ENH: GLS fix for very large models

[bashtage]

GLS can now handle very large models with diagonal sigma matrices. This was done by removing the need for a full nobs by nobs covariance when sigma is input as a scalar or vector.

Test coverage for large model with 100,000 observations. This would require > 64GB of main memory in previous GLS code.

[coveralls]

Coverage remained the same when pulling 8f06db1 on bashtage:gls-large-data-size into 831e2ad on statsmodels:master.

[josef-pkt]

This should benp.dot(self.cholsigmainv, X) as before ?
(we are not using np.matrices, and * is always elementwise.

[bashtage]

cholsigmainv is not a nobs by nobs array, but is now a nobs array, and so element-by-element with broadcasting is needed.

When nobs is very large and sigma is a vector or scalar, creating a nobs by nobs array is problematic. For example, when nobs=100000 then this array requires about 64GB of memory.

This tries to avoid this penalty. It is also algorithmically superior since multiplying a diagonal nobs array requires O(nobs**2) operations while this is O(nobs)

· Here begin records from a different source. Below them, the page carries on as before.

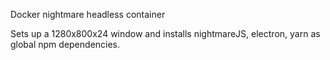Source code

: Docker nightmare headless container

Sets up a 1280x800x24 window and installs nightmareJS, electron, yarn as global npm dependencies.
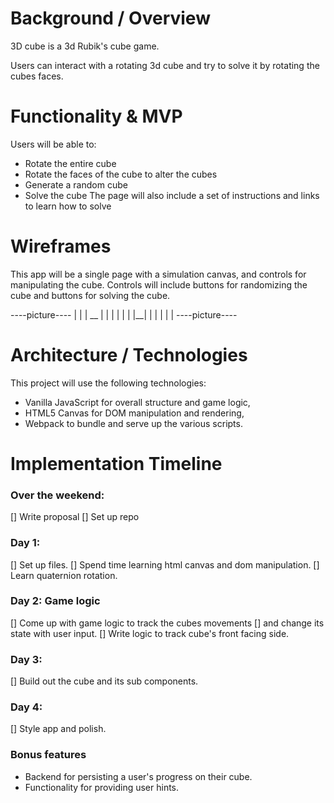 # Background / Overview
3D cube is a 3d Rubik's cube game.

Users can interact with a rotating 3d cube
and try to solve it by rotating the cubes faces.

# Functionality & MVP
Users will be able to:
  * Rotate the entire cube
  * Rotate the faces of the cube to alter the cubes
  * Generate a random cube
  * Solve the cube
The page will also include a set of instructions
and links to learn how to solve

# Wireframes

This app will be a single page with a simulation canvas,
and controls for manipulating the cube. Controls will
include buttons for randomizing the cube and buttons
for solving the cube.

----picture----
|              |
|      __      |
|     |  |     |
|     |__|     |
|              |
|              |
----picture----

# Architecture / Technologies
This project will use the following technologies:
  * Vanilla JavaScript for overall structure and game logic,
  * HTML5 Canvas for DOM manipulation and rendering,
  * Webpack to bundle and serve up the various scripts.

# Implementation Timeline

###  Over the weekend:
[] Write proposal
[] Set up repo

### Day 1:
[] Set up files.
[] Spend time learning html canvas and dom manipulation.
[] Learn quaternion rotation.

### Day 2: Game logic
[] Come up with game logic to track the cubes movements
[] and change its state with user input.
[] Write logic to track cube's front facing side.



### Day 3:
[] Build out the cube and its sub components.

### Day 4:
[] Style app and polish.


### Bonus features
 * Backend for persisting a user's progress on their cube.
 * Functionality for providing user hints.

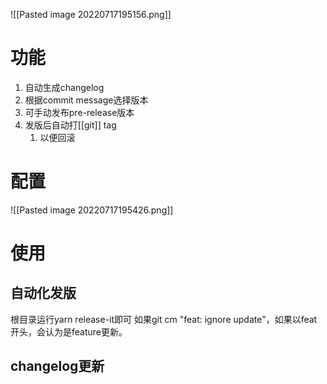 ![[Pasted image 20220717195156.png]] 
# 功能
1. 自动生成changelog
2. 根据commit message选择版本
3. 可手动发布pre-release版本
4. 发版后自动打[[git]] tag
	1. 以便回滚
# 配置
![[Pasted image 20220717195426.png]]
# 使用
## 自动化发版
根目录运行yarn release-it即可
如果git cm "feat: ignore update"，如果以feat开头，会认为是feature更新。
## changelog更新
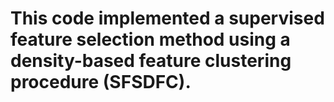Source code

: # This code implemented a supervised feature selection method using a density-based feature clustering procedure (SFSDFC).
# 
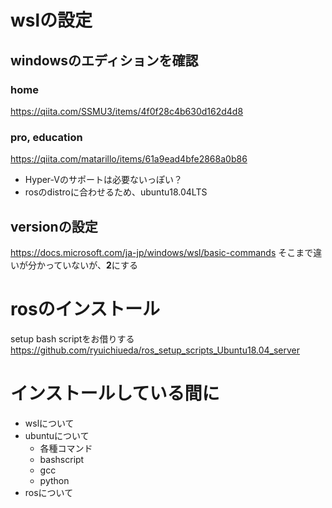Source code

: # wslの設定
## windowsのエディションを確認
### home
https://qiita.com/SSMU3/items/4f0f28c4b630d162d4d8
### pro, education
https://qiita.com/matarillo/items/61a9ead4bfe2868a0b86

- Hyper-Vのサポートは必要ないっぽい？
- rosのdistroに合わせるため、ubuntu18.04LTS
## versionの設定
https://docs.microsoft.com/ja-jp/windows/wsl/basic-commands
そこまで違いが分かっていないが、**2**にする
# rosのインストール
setup bash scriptをお借りする
https://github.com/ryuichiueda/ros_setup_scripts_Ubuntu18.04_server
# インストールしている間に
- wslについて
- ubuntuについて
  - 各種コマンド
  - bashscript
  - gcc
  - python
- rosについて
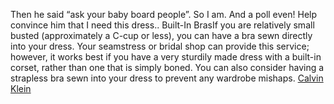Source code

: Then he said “ask your baby board people”. So I am. And a poll even! Help convince him that I need this dress.. Built-In BrasIf you are relatively small busted (approximately a C-cup or less), you can have a bra sewn directly into your dress. Your seamstress or bridal shop can provide this service; however, it works best if you have a very sturdily made dress with a built-in corset, rather than one that is simply boned. You can also consider having a strapless bra sewn into your dress to prevent any wardrobe mishaps.
 <a href="http://www.dovetailrelocation.com/jpgoshop.asp?cheap=shop/a/b/products/01140.html" title="Calvin Klein">Calvin Klein</a>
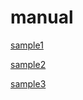 # manual

[sample1](documents/sample1.md)

[sample2](documents/sample2.md)

[sample3](documents/sample3.md)

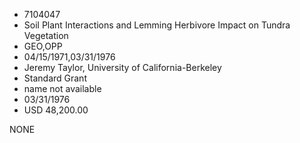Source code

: * 7104047
* Soil Plant Interactions and Lemming Herbivore Impact on     Tundra Vegetation
* GEO,OPP
* 04/15/1971,03/31/1976
* Jeremy Taylor, University of California-Berkeley
* Standard Grant
*   name not available
* 03/31/1976
* USD 48,200.00

NONE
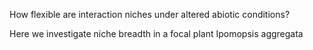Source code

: How flexible are interaction niches under altered abiotic conditions?

Here we investigate niche breadth in a focal plant Ipomopsis aggregata
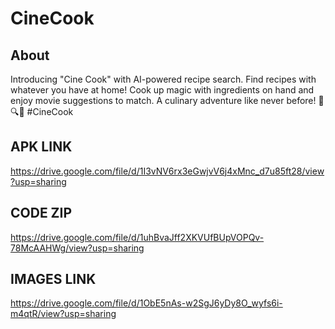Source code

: # CineCook


## About

Introducing "Cine Cook" with AI-powered recipe search. Find recipes with whatever you have at home! Cook up magic with ingredients on hand and enjoy movie suggestions to match. A culinary adventure like never before! 🍳🔍🎥 #CineCook


## APK LINK

https://drive.google.com/file/d/1I3vNV6rx3eGwjvV6j4xMnc_d7u85ft28/view?usp=sharing

## CODE ZIP

https://drive.google.com/file/d/1uhBvaJff2XKVUfBUpVOPQv-78McAAHWg/view?usp=sharing

## IMAGES LINK

https://drive.google.com/file/d/1ObE5nAs-w2SgJ6yDy8O_wyfs6i-m4qtR/view?usp=sharing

Or maybe I am misunderstanding?

[josef-pkt]

My mistake, I didn't read the first if

elif self.sigma.ndim == 2: on the higher if should be clearer to understand. ?

[josef-pkt]

We don't have unit tests for this, since GLS subclasses implement their own more efficient whiten.
But the change looks good, and if something else shows up we can fix it there also.

(I don't remember whether we decided at some point to ignore GLS when it is equivalent to WLS )

Related:
The more general solution that I thought about but only tried out in a few experiments:
cholsigmainv could be just a linear operator that knows how to calculate a dot product. This would be useful when we can directly specify the cholsigmainv transformation as a sparse matrix, e.g. for AR(p) or cluster/panel correlation.
That's similar to how whiten is currently used, but we could push this down one level, where we then build up a sparse cholsigmainv directly instead of going through defining a possibly dense sigma.
(We don't have a collection of cholsigmainv for different covariance patterns yet.)

[bashtage]

I also refactored GLS.whiten to handle this case.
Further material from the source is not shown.